プラトー時の蛍光強度変化の95%の強度変化が得られる時間を95%応答時間(t95%)と定義した。図6より、上記で製造したキャピラリー(本発明のキャピラリー)を用いるアッセイ法のt95%は約30秒であると見積もられる。よって、本発明のアッセイ法によれば、試料導入の約30秒後には、測定対象物の存在及び量を反映する蛍光強度の測定が可能になる。
【0061】
比較例として、400μg/mLの抗体固定化SG分散液1800μL、HEPES緩衝液中1.43mg/mLのFITC結合抗ヒトIgG(whole molecule)ヤギポリクローナル抗体300μL及びHEPES緩衝液中25mg/mLのポリエチレングリコール溶液600μLを蛍光光度セル中で混合した後、0又は100ng/mLのヒトIgGを含むHEPES緩衝液300μLを添加してピペッティングにより十分に撹拌し、蛍光光度計(FP-5200、励起光:495nm、日本分光(株))で蛍光(520nm)の強度を経時的に測定した。従来のアッセイ法による場合、ピペッティングにより十分に混合・撹拌を行っても、t95%は約12分と見積もられた(図7)。
【0062】
参考実験1.43mg/mLのFITC結合抗ヒトIgG(whole molecule)ヤギポリクローナル抗体10μL及びHEPES緩衝液中25mg/mLのポリエチレングリコール溶液10μLをマイクロチューブ中で混合した。

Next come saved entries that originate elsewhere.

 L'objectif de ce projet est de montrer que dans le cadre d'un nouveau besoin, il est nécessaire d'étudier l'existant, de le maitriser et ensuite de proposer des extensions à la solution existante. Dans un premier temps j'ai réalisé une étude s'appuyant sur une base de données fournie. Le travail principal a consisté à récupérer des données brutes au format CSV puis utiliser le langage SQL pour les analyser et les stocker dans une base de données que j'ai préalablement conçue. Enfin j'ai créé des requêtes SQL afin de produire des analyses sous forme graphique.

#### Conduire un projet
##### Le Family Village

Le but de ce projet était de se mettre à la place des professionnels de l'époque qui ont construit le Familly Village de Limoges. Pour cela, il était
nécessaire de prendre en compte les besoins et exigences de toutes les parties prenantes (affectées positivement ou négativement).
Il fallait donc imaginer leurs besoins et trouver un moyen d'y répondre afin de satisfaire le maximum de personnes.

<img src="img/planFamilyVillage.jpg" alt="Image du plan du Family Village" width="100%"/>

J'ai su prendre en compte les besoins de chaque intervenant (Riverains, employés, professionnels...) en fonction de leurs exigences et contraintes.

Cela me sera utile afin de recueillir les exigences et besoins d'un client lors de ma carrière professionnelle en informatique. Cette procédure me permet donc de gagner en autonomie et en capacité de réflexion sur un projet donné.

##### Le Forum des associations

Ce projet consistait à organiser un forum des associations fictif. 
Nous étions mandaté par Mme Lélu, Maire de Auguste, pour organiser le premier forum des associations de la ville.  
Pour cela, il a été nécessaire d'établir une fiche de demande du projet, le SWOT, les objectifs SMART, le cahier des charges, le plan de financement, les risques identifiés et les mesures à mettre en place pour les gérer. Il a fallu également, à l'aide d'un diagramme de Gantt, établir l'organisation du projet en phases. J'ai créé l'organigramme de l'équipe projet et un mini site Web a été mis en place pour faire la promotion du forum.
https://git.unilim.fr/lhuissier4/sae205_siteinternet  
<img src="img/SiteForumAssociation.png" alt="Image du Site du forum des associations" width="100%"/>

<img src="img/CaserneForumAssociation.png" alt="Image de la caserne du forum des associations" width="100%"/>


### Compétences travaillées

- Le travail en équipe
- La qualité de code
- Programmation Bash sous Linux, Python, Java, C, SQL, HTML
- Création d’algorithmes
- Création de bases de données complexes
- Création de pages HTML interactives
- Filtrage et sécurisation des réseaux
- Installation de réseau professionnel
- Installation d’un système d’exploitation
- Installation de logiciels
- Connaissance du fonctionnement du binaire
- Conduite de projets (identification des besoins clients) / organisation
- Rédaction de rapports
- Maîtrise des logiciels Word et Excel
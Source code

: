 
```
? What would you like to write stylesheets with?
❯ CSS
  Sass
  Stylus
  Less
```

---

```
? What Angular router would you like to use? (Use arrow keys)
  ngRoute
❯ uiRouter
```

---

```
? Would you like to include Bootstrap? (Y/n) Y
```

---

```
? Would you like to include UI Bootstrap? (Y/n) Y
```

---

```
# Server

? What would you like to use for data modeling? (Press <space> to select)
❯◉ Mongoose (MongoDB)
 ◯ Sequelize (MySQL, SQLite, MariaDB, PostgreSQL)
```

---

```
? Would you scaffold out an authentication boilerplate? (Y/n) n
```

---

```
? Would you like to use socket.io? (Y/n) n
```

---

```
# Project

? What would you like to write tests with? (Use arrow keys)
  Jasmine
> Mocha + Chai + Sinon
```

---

この混合液を内腔径が異なる2種類の管状中空材(外形:一辺300μmの正方形、内腔:一辺100μmの正方形、長さ:8cm、WWP100375;及び外形:一辺300μmの正方形、内腔:一辺50μmの正方形、長さ:8cm、WWP050375、いずれもPolymicro technologies社製)の内腔中に導入し、一晩真空乾燥させて、検出試薬を含んでなる水溶性の層を内腔壁面上に形成した。その後、長手軸に垂直に切断して長さ1cmのキャピラリーを得た。
【0063】
作製したキャピラリーのそれぞれに、上記の抗体固定化SGと同様の方法で調製した0又は100g/mLの抗原(ヒトIgG)固定化SG分散液を含むHEPES緩衝液を毛細管現象で導入した。被検試料の導入後30秒間の蛍光強度の変化を図8に示す。図より、t95%は、内腔径100μmのキャピラリーについては15秒程度であり、内腔径50μmのものについては8秒程度であると見積もられた。
【0064】
上記実施例の結果は、本発明のキャピラリーを用いるアッセイ法(本発明のアッセイ法)が、煩雑な操作を要することなく、従来法より短時間に、すなわち、キャピラリー内腔中への被検試料の導入から1分以内に、測定対象物の存在量を反映する蛍光シグナルの測定を可能とすることを確証する。すなわち、本発明のキャピラリーを用いるアッセイ法(本発明のアッセイ法)によれば、高速アッセイが可能となる。
【0065】
上記の実施形態および実施例は、本発明の理解を容易にするために例示として記載されたものであって、本発明は本明細書または添付図面に記載された具体的な構成および配置のみに限定されるものではないことに留意すべきである。本明細書に記載した具体的構成、手段、方法、および装置は、本発明の精神および範囲を逸脱することなく、当該分野において公知の他の多くのものと置換可能であることを、当業者は理解すべきであり、そして容易に認識する。